Visualizing the results

The output we received has information regarding the longitude, latitude and bounding box of each one of the addresses that we submitted. Let’s try to visualize the coordinates that we now have in a map using the Leaflet package (Remember that you can zoom in a certain area of the map to distinguish between close individuals):

library(leaflet)
leaflet() %>% 
      addProviderTiles(providers$CartoDB.Voyager) %>%
      setView(lng  = 13.5306, 
              lat  = 47.4968, 
              zoom = 7) %>%
      addMarkers(
        data         = geocoded_addresses,
        lng          = ~x,
        lat          = ~y,
        popup        = ~query
      )

By geocoding the full addresses we get a very accurate point. However, it’s possible that we would prefer to group points that are very close to each other and see the major concentrations of lawyers in the country.
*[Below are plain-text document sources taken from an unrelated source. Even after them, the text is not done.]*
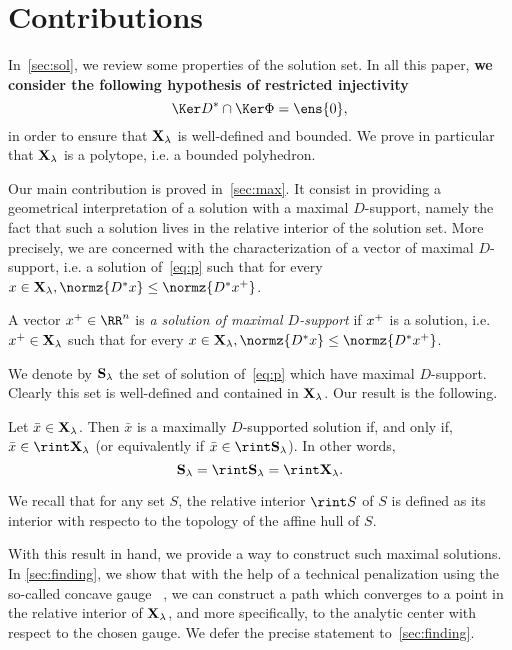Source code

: \section{Contributions}
\label{sec:contrib}

In~\cref{sec:sol}, we review some properties of the solution set.
In all this paper, \textbf{we consider the following hypothesis of restricted injectivity}
\begin{equation}\label{eq:hyp-inv}
  \Ker D^* \cap \Ker \Phi = \ens{0} ,
\end{equation}
in order to ensure that $\mathbf{X}_{\lambda}$ is well-defined and bounded.
We prove in particular that $\mathbf{X}_{\lambda}$ is a polytope, i.e. a bounded polyhedron.

Our main contribution is proved in~\cref{sec:max}.
It consist in providing a geometrical interpretation of a solution with a maximal $D$-support, namely the fact that such a solution lives in the relative interior of the solution set.
More precisely, we are concerned with the characterization of a vector of maximal $D$-support, i.e. a solution of~\eqref{eq:p} such that for every $x \in \Xl, \normz{D^* x} \leq \normz{D^* \maxx}$.
\begin{definition}
  A vector $\maxx \in \RR^n$ is \emph{a solution of maximal $D$-support} if $x^+$ is a solution, i.e. $x^+ \in \mathbf{X}_{\lambda}$ such that for every $x \in \Xl, \normz{D^* x} \leq \normz{D^* \maxx}$.
\end{definition}
We denote by $\mathbf{S}_{\lambda}$ the set of solution of~\eqref{eq:p} which have maximal $D$-support.
Clearly this set is well-defined and contained in $\mathbf{X}_{\lambda}$.
Our result is the following.
\begin{theorem}\label{thm:maximal-characterization}
  Let $\bar{x} \in \mathbf{X}_{\lambda}$. Then $\bar{x}$ is a maximally $D$-supported solution if, and only if, $\bar{x} \in \rint \Xl$ (or equivalently if $\bar{x} \in \rint \Sl$).
  In other words, 
  \begin{equation*}
    \Sl = \rint \Sl = \rint \Xl .
  \end{equation*}
\end{theorem}
We recall that for any set $S$, the relative interior $\rint S$ of $S$ is
defined as its interior with respecto to the topology of the affine hull of $S$.

With this result in hand, we provide a way to construct such maximal solutions.
In \cref{sec:finding}, we show that with the help of a technical penalization using the so-called concave gauge ~\cite{barbara2015strict}, we can construct a path which converges to a point in the relative interior of $\mathbf{X}_{\lambda}$, and more specifically, to the analytic center with respect to the chosen gauge.
We defer the precise statement to~\cref{sec:finding}.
For this, we can group individuals by major locations such as cities or towns. Let’s remember that, following the ZIP code, we have the name of the specific location in which the individual resides. We can extract this information from the address using regular expressions and use this demographic level to group individuals.

# Grouping individuals and extracting the information
grouped_data.df <- austria_data.df %>%
  mutate(location = str_extract(address, "(?<=\\d{4}\\s).+(?=--)"),
         location = paste0(location, ", Austria")) %>%
  group_by(location) %>%
  summarise(total = n()) %>%
  arrange(desc(total))

# How does the data look like?
grouped_data.df %>%
  slice_head(n = 15) %>%
  knitr::kable(format = "html")

location	total
Wien, Austria	3563
Graz, Austria	379
Innsbruck, Austria	342
Salzburg, Austria	333
Linz, Austria	315
Klagenfurt, Austria	133
Wels, Austria	88
Dornbirn, Austria	67
St. Pölten, Austria	63
Bregenz, Austria	53
Feldkirch, Austria	53
Wiener Neustadt, Austria	53
Villach, Austria	49
Mödling, Austria	46
Baden, Austria	34

As a result of the grouping, we have a data frame containing the names of 370 locations scattered all over Austria and sorted by the number of lawyers residing in that city or town. We can grab this list of locations and geocode them in order to retrieve their geographical coordinates as follows:

# Geocoding all the listed locations in Austria
geocoded_addresses <- geocode_OSM(grouped_data.df %>% pull(location), 
                                  projection = 4326, 
                                  as.sf      = T)

# Joining total number of lawyers to geocoded data
geocoded_addresses <- geocoded_addresses %>%
  select(location = query, x, y) %>%
  left_join(grouped_data.df,
            by = "location") %>%
  mutate(label4map = paste("<p><strong>", location, "</strong><br/>",
                           "Number of lawyers: ", total, "</p>"))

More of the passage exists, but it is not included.